▸ Exercise details
Find each line below containing the word "request" and copy it.

━━━━━ Material to process ━━━━━

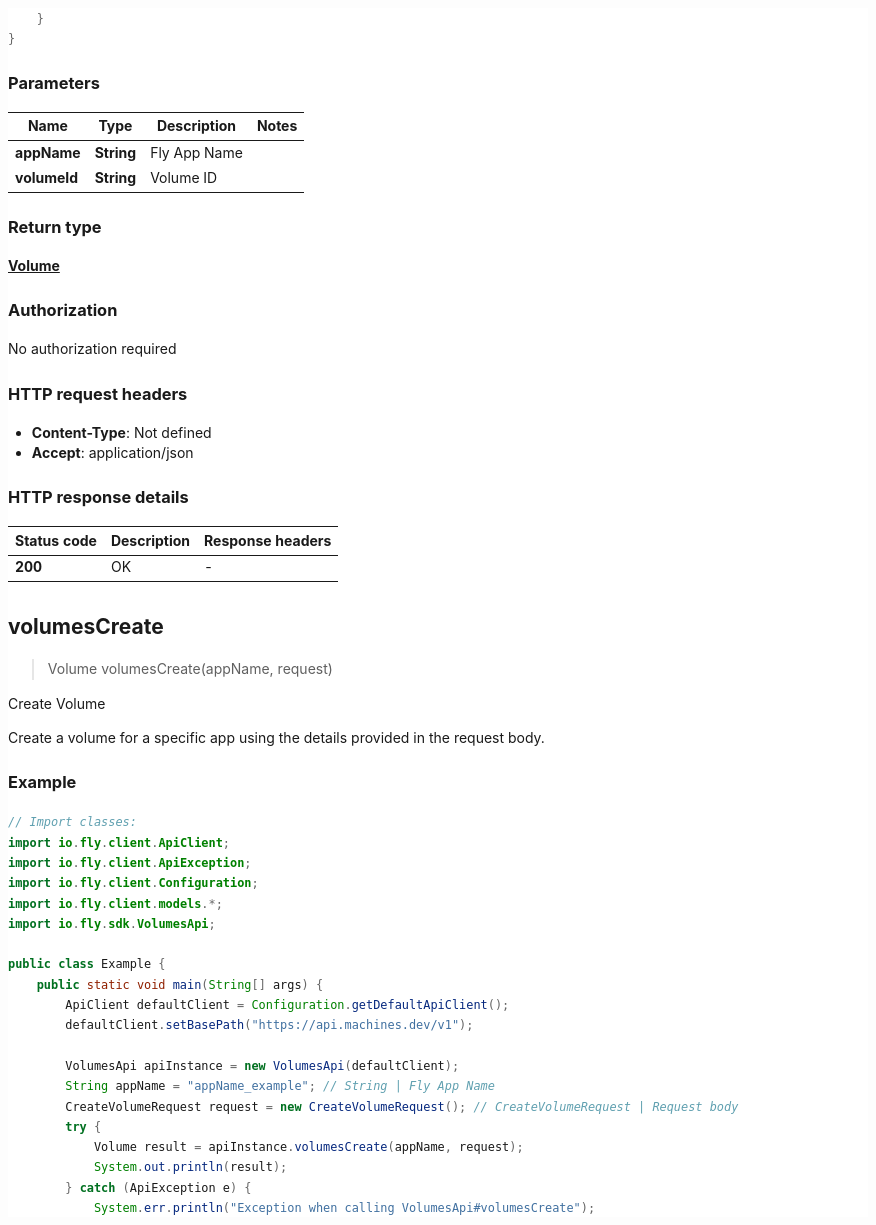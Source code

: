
 ```java
    }
}
```

### Parameters


| Name | Type | Description  | Notes |
|------------- | ------------- | ------------- | -------------|
| **appName** | **String**| Fly App Name | |
| **volumeId** | **String**| Volume ID | |

### Return type

[**Volume**](Volume.md)

### Authorization

No authorization required

### HTTP request headers

- **Content-Type**: Not defined
- **Accept**: application/json


### HTTP response details
| Status code | Description | Response headers |
|-------------|-------------|------------------|
| **200** | OK |  -  |


## volumesCreate

> Volume volumesCreate(appName, request)

Create Volume

Create a volume for a specific app using the details provided in the request body. 

### Example

```java
// Import classes:
import io.fly.client.ApiClient;
import io.fly.client.ApiException;
import io.fly.client.Configuration;
import io.fly.client.models.*;
import io.fly.sdk.VolumesApi;

public class Example {
    public static void main(String[] args) {
        ApiClient defaultClient = Configuration.getDefaultApiClient();
        defaultClient.setBasePath("https://api.machines.dev/v1");

        VolumesApi apiInstance = new VolumesApi(defaultClient);
        String appName = "appName_example"; // String | Fly App Name
        CreateVolumeRequest request = new CreateVolumeRequest(); // CreateVolumeRequest | Request body
        try {
            Volume result = apiInstance.volumesCreate(appName, request);
            System.out.println(result);
        } catch (ApiException e) {
            System.err.println("Exception when calling VolumesApi#volumesCreate");
```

━━━━━

▸ Response area
### HTTP request headers
> Volume volumesCreate(appName, request)
Create a volume for a specific app using the details provided in the request body. 
        CreateVolumeRequest request = new CreateVolumeRequest(); // CreateVolumeRequest | Request body
            Volume result = apiInstance.volumesCreate(appName, request);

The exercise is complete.